A cada dia que passa eu me supreendo mais com a comunicação. No primeiro ano de faculdade ouvi algo como “a comunicação é o quarto poder”. Isso me veio a cabeça essa semana. Tenho ouvido sobre um tal de colheita feliz para cá, colheita feliz para lá, até uma amiga me perguntar se eu fazia parte, e eu sem entender bulhufas perguntei:
- Do que se trata essa tal de colheita feliz?
Imediatamente, toda empolgada e com os olhinhos a brilhar, ela me explicou que se tratava de um jogo disponivel no orkut onde você monta uma fazenda, planta, colhe , compra gado, mata animais para vender a carne, rouba a colheita do amigo ou simplismente o ajuda a cuidar dela, e assim por diante, de modo que você adquira moedas mediante compra e venda do gado, de suas carnes, da colheita em geral.
Tummmmm !
Pois é . Muito legal. E daí? Fui obrigada a ouvir – não da minha amiga – um sonoro “eu não tinha nada pra fazer, fiquei a tarde inteira roubando a colheita dos outros, matando e vendendo meu gado, meus porcos…”
Quem me conhece deve imaginar como eu fiquei. Não tenho como descrever a perplexidade que minha alma experimentou. Eu sei, eu sei que não posso sair por ai vomitando minha revolta em relação a alienação que algumas pessoas se deixam povoar. É claro que sugerir um bom livro seria um tremendo clichê e soaria pseudo intelectualismo de minha parte, enfim isso não vem ao caso.
Já não basta morar em uma cidade onde a cultura imperante é a da micareta, exposição e festa de peão – nada contra, eu juro – ainda tenho que me deparar com essa tal de colheita feliz? Feliz para quem?
Será que as pessoas não se dão conta do tempo que isso toma? E não é só isso. Colheita feliz trata-se de um jogo, assim como todos os jogos. É a corrida para o nada. Acumula-se fases, moedas e assim gradativamente.
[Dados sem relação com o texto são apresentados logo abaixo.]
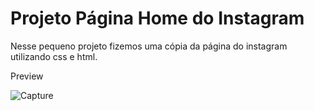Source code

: # Projeto Página Home do Instagram 

Nesse pequeno projeto fizemos uma cópia da página do instagram utilizando css e html.

Preview

![Capture](https://user-images.githubusercontent.com/29152631/174851624-f36c2df8-a44f-46e5-a48d-90306eaa19df.PNG)
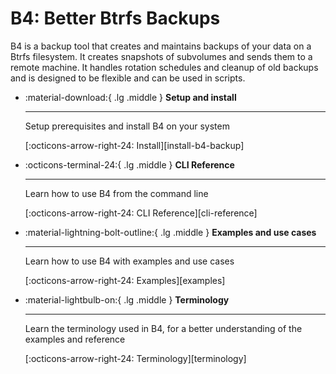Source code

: # B4: Better Btrfs Backups

B4 is a backup tool that creates and maintains backups of your data on a Btrfs filesystem.
It creates snapshots of subvolumes and sends them to a remote machine.
It handles rotation schedules and cleanup of old backups and is designed to be flexible and can be used in scripts.

<div class="grid cards" markdown>

-   :material-download:{ .lg .middle } __Setup and install__

    ---

    Setup prerequisites and install B4 on your system

    [:octicons-arrow-right-24: Install][install-b4-backup]

-   :octicons-terminal-24:{ .lg .middle } __CLI Reference__

    ---

    Learn how to use B4 from the command line

    [:octicons-arrow-right-24: CLI Reference][cli-reference]

-   :material-lightning-bolt-outline:{ .lg .middle } __Examples and use cases__

    ---

    Learn how to use B4 with examples and use cases

    [:octicons-arrow-right-24: Examples][examples]

-   :material-lightbulb-on:{ .lg .middle } __Terminology__

    ---

    Learn the terminology used in B4, for a better understanding of the examples and reference

    [:octicons-arrow-right-24: Terminology][terminology]

</div>
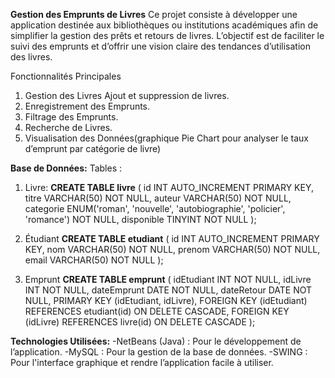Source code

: **Gestion des Emprunts de Livres**
Ce projet consiste à développer une application destinée aux bibliothèques ou institutions académiques afin de simplifier la gestion des prêts et retours de livres. L’objectif est de faciliter le suivi des emprunts et d’offrir une vision claire des tendances d’utilisation des livres.

Fonctionnalités Principales
1. Gestion des Livres
Ajout et suppression de livres.
2. Enregistrement des Emprunts.
3. Filtrage des Emprunts.
4. Recherche de Livres.
5. Visualisation des Données(graphique Pie Chart pour analyser le taux d’emprunt par catégorie de livre)

**Base de Données:**
Tables :
1. Livre:
**CREATE TABLE livre** (
    id INT AUTO_INCREMENT PRIMARY KEY,
    titre VARCHAR(50) NOT NULL,
    auteur VARCHAR(50) NOT NULL,
    categorie ENUM('roman', 'nouvelle', 'autobiographie', 'policier', 'romance') NOT NULL,
    disponible TINYINT NOT NULL
);

2. Étudiant
**CREATE TABLE etudiant** (
    id INT AUTO_INCREMENT PRIMARY KEY,
    nom VARCHAR(50) NOT NULL,
    prenom VARCHAR(50) NOT NULL,
    email VARCHAR(50) NOT NULL
);

3. Emprunt
**CREATE TABLE emprunt** (
    idEtudiant INT NOT NULL,
    idLivre INT NOT NULL,
    dateEmprunt DATE NOT NULL,
    dateRetour DATE NOT NULL,
    PRIMARY KEY (idEtudiant, idLivre),
    FOREIGN KEY (idEtudiant) REFERENCES etudiant(id) ON DELETE CASCADE,
    FOREIGN KEY (idLivre) REFERENCES livre(id) ON DELETE CASCADE
);

**Technologies Utilisées:**
-NetBeans (Java) : Pour le développement de l’application.
-MySQL : Pour la gestion de la base de données.
-SWING : Pour l'interface graphique et rendre l’application facile à utiliser.

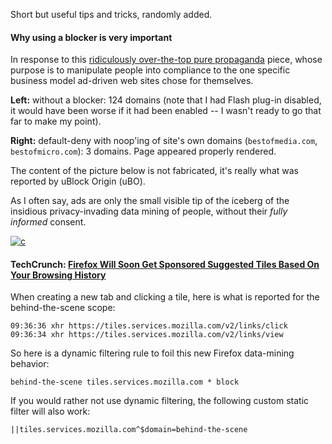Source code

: Short but useful tips and tricks, randomly added.

#### Why using a blocker is **very important**

In response to this [ridiculously over-the-top pure propaganda](https://www.tomsguide.com/us/ad-blocking-is-stealing,news-20962.html) piece, whose purpose is to manipulate people into compliance to the one specific business model ad-driven web sites chose for themselves.

**Left:** without a blocker: 124 domains (note that I had Flash plug-in disabled, it would have been worse if it had been enabled -- I wasn't ready to go that far to make my point).

**Right:** default-deny with noop'ing of site's own domains (`bestofmedia.com`, `bestofmicro.com`): 3 domains. Page appeared properly rendered.

The content of the picture below is not fabricated, it's really what was reported by uBlock Origin (uBO).

As I often say, ads are only the small visible tip of the iceberg of the insidious privacy-invading data mining of people, without their _fully informed_ consent.

[![c](https://cloud.githubusercontent.com/assets/585534/7784786/faefbef2-013f-11e5-95bc-afb5d79fd2c2.png)](https://cloud.githubusercontent.com/assets/585534/7784786/faefbef2-013f-11e5-95bc-afb5d79fd2c2.png)

#### TechCrunch: [Firefox Will Soon Get Sponsored Suggested Tiles Based On Your Browsing History](https://techcrunch.com/2015/05/21/mozilla-will-soon-launch-sponsored-suggested-tiles-based-on-your-browsing-history/)

When creating a new tab and clicking a tile, here is what is reported for the behind-the-scene scope:

    09:36:36 xhr https://tiles.services.mozilla.com/v2/links/click
    09:36:34 xhr https://tiles.services.mozilla.com/v2/links/view

So here is a dynamic filtering rule to foil this new Firefox data-mining behavior:

    behind-the-scene tiles.services.mozilla.com * block

If you would rather not use dynamic filtering, the following custom static filter will also work:

    ||tiles.services.mozilla.com^$domain=behind-the-scene
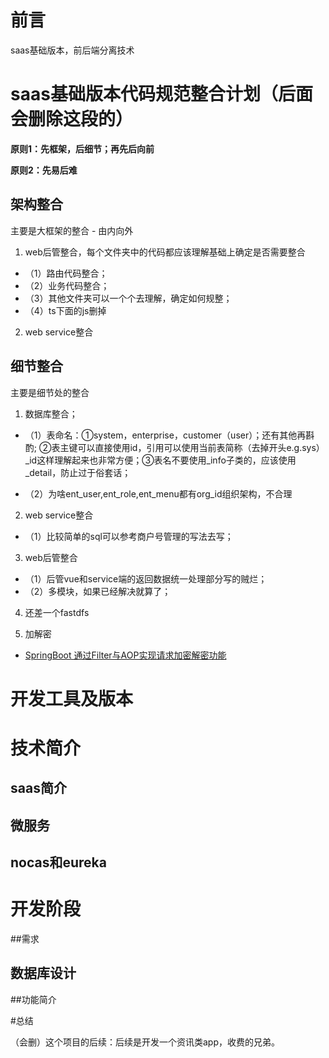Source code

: # 前言

saas基础版本，前后端分离技术


# saas基础版本代码规范整合计划（后面会删除这段的）

**原则1：先框架，后细节；再先后向前**

**原则2：先易后难**

## 架构整合

主要是大框架的整合 - 由内向外

1. web后管整合，每个文件夹中的代码都应该理解基础上确定是否需要整合

 - （1）路由代码整合；
 - （2）业务代码整合；
 - （3）其他文件夹可以一个个去理解，确定如何规整；
 - （4）ts下面的js删掉

2. web service整合

## 细节整合

主要是细节处的整合

1. 数据库整合；

 - （1）表命名：①system，enterprise，customer（user）；还有其他再斟酌; ②表主键可以直接使用id，引用可以使用当前表简称（去掉开头e.g.sys）_id这样理解起来也非常方便；③表名不要使用_info子类的，应该使用_detail，防止过于俗套话；

 - （2）为啥ent_user,ent_role,ent_menu都有org_id组织架构，不合理

2. web service整合

 - （1）比较简单的sql可以参考商户号管理的写法去写；

3. web后管整合

 - （1）后管vue和service端的返回数据统一处理部分写的贼烂；
 - （2）多模块，如果已经解决就算了；

4. 还差一个fastdfs

5. 加解密

 -  [SpringBoot 通过Filter与AOP实现请求加密解密功能](https://blog.csdn.net/afgasdg/article/details/120572937)


# 开发工具及版本



# 技术简介

## saas简介

## 微服务

## nocas和eureka


# 开发阶段

##需求

## 数据库设计

##功能简介


#总结

（会删）这个项目的后续：后续是开发一个资讯类app，收费的兄弟。





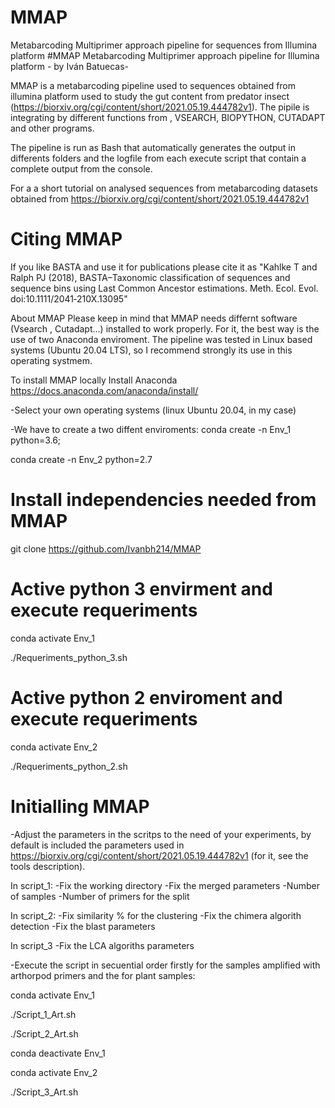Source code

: # MMAP
Metabarcoding Multiprimer approach pipeline for sequences from Illumina platform 
#MMAP
Metabarcoding Multiprimer approach pipeline for Illumina platform - by Iván Batuecas- 

MMAP is a metabarcoding pipeline used to sequences obtained from illumina platform used to study the gut content from predator insect (https://biorxiv.org/cgi/content/short/2021.05.19.444782v1). The pipile is integrating by different functions from , VSEARCH, BIOPYTHON, CUTADAPT and other programs. 

The pipeline is run as Bash that automatically generates the output in differents folders and the logfile from each execute script that contain a complete output from the console.

For a a short tutorial on analysed sequences from metabarcoding datasets obtained from https://biorxiv.org/cgi/content/short/2021.05.19.444782v1

# Citing MMAP
If you like BASTA and use it for publications please cite it as "Kahlke T and Ralph PJ (2018), BASTA–Taxonomic classification of sequences and sequence bins using Last Common Ancestor estimations. Meth. Ecol. Evol. doi:10.1111/2041‐210X.13095"


About MMAP
Please keep in mind that MMAP needs differnt software (Vsearch , Cutadapt...) installed to work properly. For it, the best way is the use of two Anaconda enviroment.
The pipeline was tested in Linux based systems (Ubuntu 20.04 LTS), so I recommend strongly its use in this operating systmem.


To install MMAP locally
Install Anaconda 
https://docs.anaconda.com/anaconda/install/

-Select your own operating systems (linux Ubuntu 20.04, in my case)

-We have to create a two diffent enviroments:
conda create -n Env_1 python=3.6;

conda create -n Env_2 python=2.7
# Install independencies needed from MMAP

git clone https://github.com/Ivanbh214/MMAP

# Active python 3 envirment and execute requeriments
conda activate Env_1

./Requeriments_python_3.sh


# Active python 2 enviroment and execute requeriments
conda activate Env_2

./Requeriments_python_2.sh


# Initialling MMAP
-Adjust the parameters in the scritps to the need of your experiments, by default is included the parameters used in https://biorxiv.org/cgi/content/short/2021.05.19.444782v1 (for it, see the tools description).

In script_1:
	-Fix the working directory
	-Fix the merged parameters
	-Number of samples
	-Number of primers for the split

In script_2:
	-Fix similarity % for the clustering
	-Fix the chimera algorith detection
	-Fix the blast parameters
	
In script_3 
	-Fix the LCA algoriths parameters

-Execute the script in secuential order firstly for the samples amplified with arthorpod primers and the for plant samples:

conda activate Env_1

./Script_1_Art.sh

./Script_2_Art.sh

conda deactivate Env_1

conda activate Env_2

./Script_3_Art.sh


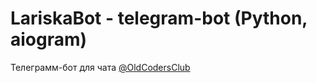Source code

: # LariskaBot - telegram-bot (Python, aiogram)

Телеграмм-бот для чата [@OldCodersClub](https://t.me/oldcodersclub)

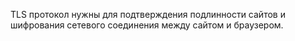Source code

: TLS протокол нужны для подтверждения подлинности сайтов и шифрования сетевого соединения между сайтом и браузером.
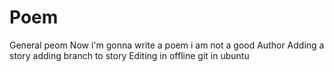 # Poem
General peom
Now i'm gonna write a poem
i am not a good Author
Adding a story
adding branch to story
Editing in offline git in ubuntu
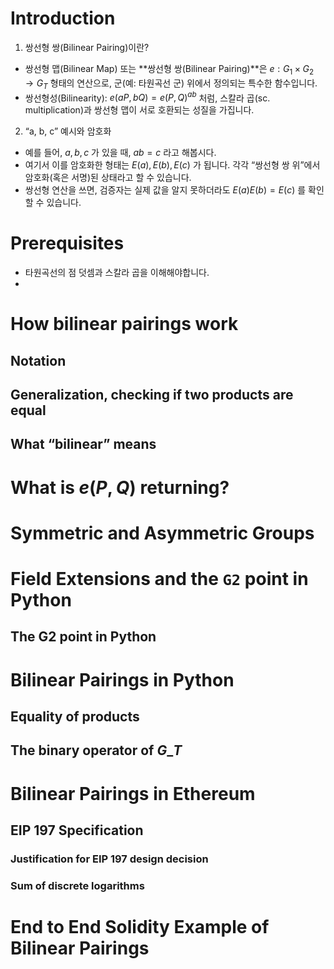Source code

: # Introduction

1. 쌍선형 쌍(Bilinear Pairing)이란?

-   쌍선형 맵(Bilinear Map) 또는 **쌍선형 쌍(Bilinear Pairing)**은 $e: G_1 \times G_2 \rightarrow G_T$ 형태의 연산으로, 군(예: 타원곡선 군) 위에서 정의되는 특수한 함수입니다.
-   쌍선형성(Bilinearity): $e(aP, bQ) = e(P, Q)^{ab}$ 처럼, 스칼라 곱(sc. multiplication)과 쌍선형 맵이 서로 호환되는 성질을 가집니다.

2. “a, b, c” 예시와 암호화

-   예를 들어, $a, b, c$ 가 있을 때, $ab = c$ 라고 해봅시다.
-   여기서 이를 암호화한 형태는 $E(a), E(b), E(c)$ 가 됩니다. 각각 “쌍선형 쌍 위”에서 암호화(혹은 서명)된 상태라고 할 수 있습니다.
-   쌍선형 연산을 쓰면, 검증자는 실제 값을 알지 못하더라도 $E(a)E(b) = E(c)$ 를 확인할 수 있습니다.

# Prerequisites

-   타원곡선의 점 덧셈과 스칼라 곱을 이해해야합니다.
-

# How bilinear pairings work

## Notation

## Generalization, checking if two products are equal

## What “bilinear” means

# What is $e(P, Q)$ returning?

# Symmetric and Asymmetric Groups

# Field Extensions and the `G2` point in Python

## The G2 point in Python

# Bilinear Pairings in Python

## Equality of products

## The binary operator of $G\_{T}$

# Bilinear Pairings in Ethereum

## EIP 197 Specification

### Justification for EIP 197 design decision

### Sum of discrete logarithms

# End to End Solidity Example of Bilinear Pairings
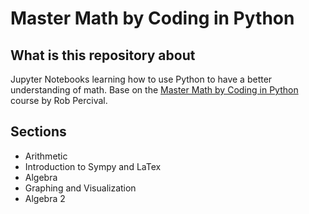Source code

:# Master Math by Coding in Python

## What is this repository about

Jupyter Notebooks learning how to use Python to have a better understanding of math. Base on the [Master Math by Coding in Python](https://www.udemy.com/share/1021UoCUYYdVpRRHw=/) course by Rob Percival.

## Sections

- Arithmetic
- Introduction to Sympy and LaTex
- Algebra
- Graphing and Visualization
- Algebra 2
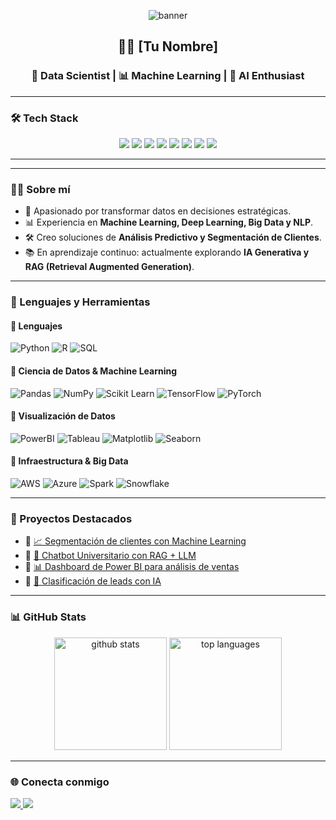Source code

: <p align="center">
  <img src="https://i.ibb.co/9bz1rH5/banner-data-scientist.png" alt="banner" />
</p>

<h2 align="center">👨‍💻 [Tu Nombre]</h2>
<h3 align="center">🚀 Data Scientist | 📊 Machine Learning | 🤖 AI Enthusiast</h3>

---

### 🛠️ Tech Stack  

<p align="center">
  <img src="https://img.shields.io/badge/Python-3776AB?style=for-the-badge&logo=python&logoColor=white" />
  <img src="https://img.shields.io/badge/R-276DC3?style=for-the-badge&logo=r&logoColor=white" />
  <img src="https://img.shields.io/badge/SQL-4479A1?style=for-the-badge&logo=postgresql&logoColor=white" />
  <img src="https://img.shields.io/badge/PowerBI-F2C811?style=for-the-badge&logo=powerbi&logoColor=black" />
  <img src="https://img.shields.io/badge/Tableau-E97627?style=for-the-badge&logo=tableau&logoColor=white" />
  <img src="https://img.shields.io/badge/TensorFlow-FF6F00?style=for-the-badge&logo=tensorflow&logoColor=white" />
  <img src="https://img.shields.io/badge/PyTorch-EE4C2C?style=for-the-badge&logo=pytorch&logoColor=white" />
  <img src="https://img.shields.io/badge/Snowflake-29B5E8?style=for-the-badge&logo=snowflake&logoColor=white" />
</p>

---

---

### 👨‍💻 Sobre mí  
- 🎯 Apasionado por transformar datos en decisiones estratégicas.  
- 📊 Experiencia en **Machine Learning, Deep Learning, Big Data y NLP**.  
- 🛠️ Creo soluciones de **Análisis Predictivo y Segmentación de Clientes**.  
- 📚 En aprendizaje continuo: actualmente explorando **IA Generativa y RAG (Retrieval Augmented Generation)**.  

---

### 🧰 Lenguajes y Herramientas  

#### 📌 Lenguajes
![Python](https://img.shields.io/badge/Python-3776AB?style=for-the-badge&logo=python&logoColor=white)
![R](https://img.shields.io/badge/R-276DC3?style=for-the-badge&logo=r&logoColor=white)
![SQL](https://img.shields.io/badge/SQL-4479A1?style=for-the-badge&logo=databricks&logoColor=white)

#### 📌 Ciencia de Datos & Machine Learning
![Pandas](https://img.shields.io/badge/Pandas-150458?style=for-the-badge&logo=pandas&logoColor=white)
![NumPy](https://img.shields.io/badge/Numpy-013243?style=for-the-badge&logo=numpy&logoColor=white)
![Scikit Learn](https://img.shields.io/badge/Scikit--Learn-F7931E?style=for-the-badge&logo=scikit-learn&logoColor=white)
![TensorFlow](https://img.shields.io/badge/TensorFlow-FF6F00?style=for-the-badge&logo=tensorflow&logoColor=white)
![PyTorch](https://img.shields.io/badge/PyTorch-EE4C2C?style=for-the-badge&logo=pytorch&logoColor=white)

#### 📌 Visualización de Datos
![PowerBI](https://img.shields.io/badge/Power%20BI-F2C811?style=for-the-badge&logo=powerbi&logoColor=black)
![Tableau](https://img.shields.io/badge/Tableau-E97627?style=for-the-badge&logo=tableau&logoColor=white)
![Matplotlib](https://img.shields.io/badge/Matplotlib-003B57?style=for-the-badge&logo=plotly&logoColor=white)
![Seaborn](https://img.shields.io/badge/Seaborn-9F2B68?style=for-the-badge)

#### 📌 Infraestructura & Big Data
![AWS](https://img.shields.io/badge/AWS-232F3E?style=for-the-badge&logo=amazon-aws&logoColor=white)
![Azure](https://img.shields.io/badge/Azure-0089D6?style=for-the-badge&logo=microsoft-azure&logoColor=white)
![Spark](https://img.shields.io/badge/Apache%20Spark-E25A1C?style=for-the-badge&logo=apachespark&logoColor=white)
![Snowflake](https://img.shields.io/badge/Snowflake-29B5E8?style=for-the-badge&logo=snowflake&logoColor=white)

---

### 🚀 Proyectos Destacados  
- 🔹 [📈 Segmentación de clientes con Machine Learning](https://github.com/tuusuario/proyecto1)  
- 🔹 [🤖 Chatbot Universitario con RAG + LLM](https://github.com/tuusuario/proyecto2)  
- 🔹 [📊 Dashboard de Power BI para análisis de ventas](https://github.com/tuusuario/proyecto3)  
- 🔹 [🧠 Clasificación de leads con IA](https://github.com/tuusuario/proyecto4)  

---

### 📊 GitHub Stats  
<p align="center">
  <img src="https://github-readme-stats.vercel.app/api?username=TUUSUARIO&show_icons=true&theme=radical" alt="github stats" height="180"/>
  <img src="https://github-readme-stats.vercel.app/api/top-langs/?username=TUUSUARIO&layout=compact&theme=radical" alt="top languages" height="180"/>
</p>

---

### 🌐 Conecta conmigo  
<a href="https://www.linkedin.com/in/jesús-efrey-gomez-tellez-ab043113a" target="www.linkedin.com/in/jesús-efrey-gomez-tellez-ab043113a">
  <img src="https://img.shields.io/badge/LinkedIn-0077b5?style=for-the-badge&logo=linkedin&logoColor=white"/>
</a>
<a href="mailto:controller.cca@gmail.com">
  <img src="https://img.shields.io/badge/Gmail-d93025?style=for-the-badge&logo=gmail&logoColor=white"/>
</a>

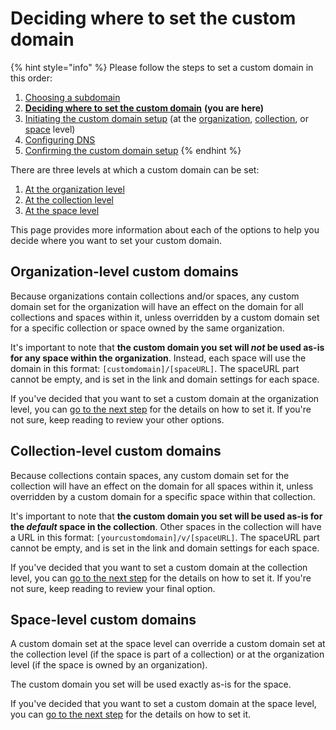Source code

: # Deciding where to set the custom domain

{% hint style="info" %}
Please follow the steps to set a custom domain in this order:

1. [Choosing a subdomain](choose.md)
2. [**Deciding where to set the custom domain**](location.md) **(you are here)**
3. [Initiating the custom domain setup](initiate/) (at the [organization](initiate/organization-level-custom-domain.md), [collection](initiate/collection-level-custom-domain.md), or [space](initiate/space-level-custom-domain.md) level)
4. [Configuring DNS](configure-dns.md)
5. [Confirming the custom domain setup](finalize.md)
{% endhint %}

There are three levels at which a custom domain can be set:

1. [At the organization level](location.md#organization-level-custom-domains)
2. [At the collection level](location.md#collection-level-custom-domains)
3. [At the space level](location.md#space-level-custom-domains)

This page provides more information about each of the options to help you decide where you want to set your custom domain.

## Organization-level custom domains

Because organizations contain collections and/or spaces, any custom domain set for the organization will have an effect on the domain for all collections and spaces within it, unless overridden by a custom domain set for a specific collection or space owned by the same organization.

It's important to note that **the custom domain you set will **_**not**_** be used as-is for any space within the organization**. Instead, each space will use the domain in this format: `[customdomain]/[spaceURL]`. The spaceURL part cannot be empty, and is set in the link and domain settings for each space.

If you've decided that you want to set a custom domain at the organization level, you can [go to the next step](initiate/) for the details on how to set it. If you're not sure, keep reading to review your other options.

## Collection-level custom domains

Because collections contain spaces, any custom domain set for the collection will have an effect on the domain for all spaces within it, unless overridden by a custom domain for a specific space within that collection.

It's important to note that **the custom domain you set will be used as-is for the **_**default**_** space in the collection**. Other spaces in the collection will have a URL in this format: `[yourcustomdomain]/v/[spaceURL]`. The spaceURL part cannot be empty, and is set in the link and domain settings for each space.

If you've decided that you want to set a custom domain at the collection level, you can [go to the next step](initiate/) for the details on how to set it. If you're not sure, keep reading to review your final option.

## Space-level custom domains

A custom domain set at the space level can override a custom domain set at the collection level (if the space is part of a collection) or at the organization level (if the space is owned by an organization).

The custom domain you set will be used exactly as-is for the space.

If you've decided that you want to set a custom domain at the space level, you can [go to the next step](initiate/) for the details on how to set it.
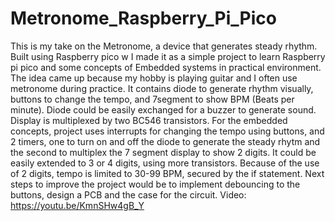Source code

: # Metronome_Raspberry_Pi_Pico

This is my take on the Metronome, a device that generates steady rhythm. Built using Raspberry pico w
I made it as a simple project to learn Raspberry pi pico and some concepts of Embedded systems in practical environment. The idea came up because my hobby is playing guitar and I often use metronome during practice.
It contains diode to generate rhythm visually, buttons to change the tempo, and 7segment to show BPM (Beats per minute). Diode could be easily exchanged for a buzzer to generate sound. 
Display is multiplexed by two BC546 transistors.
For the embedded concepts, project uses interrupts for changing the tempo using buttons, and 2 timers, one to turn on and off the diode to generate the steady rhytm and the second to multiplex the 7 segment display to show 2 digits. It could be easily extended to 3 or 4 digits, using more transistors. Because of the use of 2 digits, tempo is limited to 30-99 BPM, secured by the if statement. 
Next steps to improve the project would be to implement debouncing to the buttons, design a PCB and the case for the circuit.
Video: https://youtu.be/KmnSHw4gB_Y
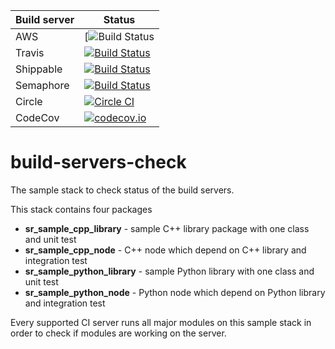 | Build server  | Status |
|---------------|--------|
| AWS | [![Build Status](https://codebuild.eu-west-2.amazonaws.com/badges?uuid=eyJlbmNyeXB0ZWREYXRhIjoiUlhKWTdlZmhYOE1CTDdyVlNyb2s5c21XWFoyS1BneTJTNjM5YmVTYTJ6ZURvbi9GZ3JMajc0a3pyL3NCUXdCYncxNEJCeE84SUlKQ2hzWmx5T2VMZ01jPSIsIml2UGFyYW1ldGVyU3BlYyI6IngyRnZ3aXRpT2laNS9XNXAiLCJtYXRlcmlhbFNldFNlcmlhbCI6MX0%3D&branch=kinetic-devel) |
| Travis | [![Build Status](https://travis-ci.org/shadow-robot/build-servers-check.svg)](https://travis-ci.org/shadow-robot/build-servers-check) |
| Shippable | [![Build Status](https://api.shippable.com/projects/55ba073fedd7f2c0528ca1a8/badge?branchName=indigo-devel)](https://app.shippable.com/projects/55ba073fedd7f2c0528ca1a8/builds/latest) |
| Semaphore | [![Build Status](https://semaphoreci.com/api/v1/projects/3d9a5e21-cb5b-4fae-a942-93e6515682cb/571657/shields_badge.svg)](https://semaphoreci.com/shadow-robot/build-servers-check) |
| Circle | [![Circle CI](https://circleci.com/gh/shadow-robot/build-servers-check.svg?style=shield)](https://circleci.com/gh/shadow-robot/build-servers-check) |
| CodeCov | [![codecov.io](http://codecov.io/github/shadow-robot/build-servers-check/coverage.svg?branch=indigo-devel)](http://codecov.io/github/shadow-robot/build-servers-check?branch=indigo-devel) |


# build-servers-check

The sample stack to check status of the build servers.

This stack contains four packages

 * **sr_sample_cpp_library** - sample C++ library package with one class and unit test
 * **sr_sample_cpp_node** - C++ node which depend on C++ library and integration test
 * **sr_sample_python_library** - sample Python library with one class and unit test
 * **sr_sample_python_node** - Python node which depend on Python library and integration test

Every supported CI server runs all major modules on this sample stack in order to check if modules are working on the server.

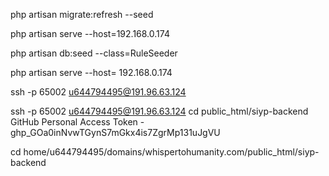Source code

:php artisan migrate:refresh --seed

 php artisan serve --host=192.168.0.174

php artisan db:seed --class=RuleSeeder

 php artisan serve --host= 192.168.0.174

ssh -p 65002 u644794495@191.96.63.124

 ssh -p 65002 u644794495@191.96.63.124
cd public_html/siyp-backend
GitHub Personal Access Token - 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


 cd home/u644794495/domains/whispertohumanity.com/public_html/siyp-backend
Colheita feliz simula uma realidade. Lá você tem as obrigações de um fazendeiro. Precisa plantar, cultivar, matar o gado, os animais em geral para comercializar sua carne (para mim essa foi a pior parte, e olha que não sou vegetariana). É um jogo alienativo, que faz com que acreditemos que estamos nos socializando. E estamos, com um aplicativo, que nos oferece uma realidade totalmente pronta, onde precisamos apenas colocar as coisas em seus devidos lugares. O que mais me impressiona são os sites, blogs e outros, diponíveis com dicas de como jogar esse “brilhante” jogo.
A tecnologia é uma ferramenta de comunicação que vai além do nosso entendimento. É inaceitável para mim, o uso da tecnologia para o fim único de divertir. Acredito que para que algo funcione e contribua socialmente, oferencendo poder de decisão e formação de opnião, precisa estar além do simples objetivo da diversão. Se divertir é ótimo desde elucide uma consciência, uma ideia, enfim, algo de útil.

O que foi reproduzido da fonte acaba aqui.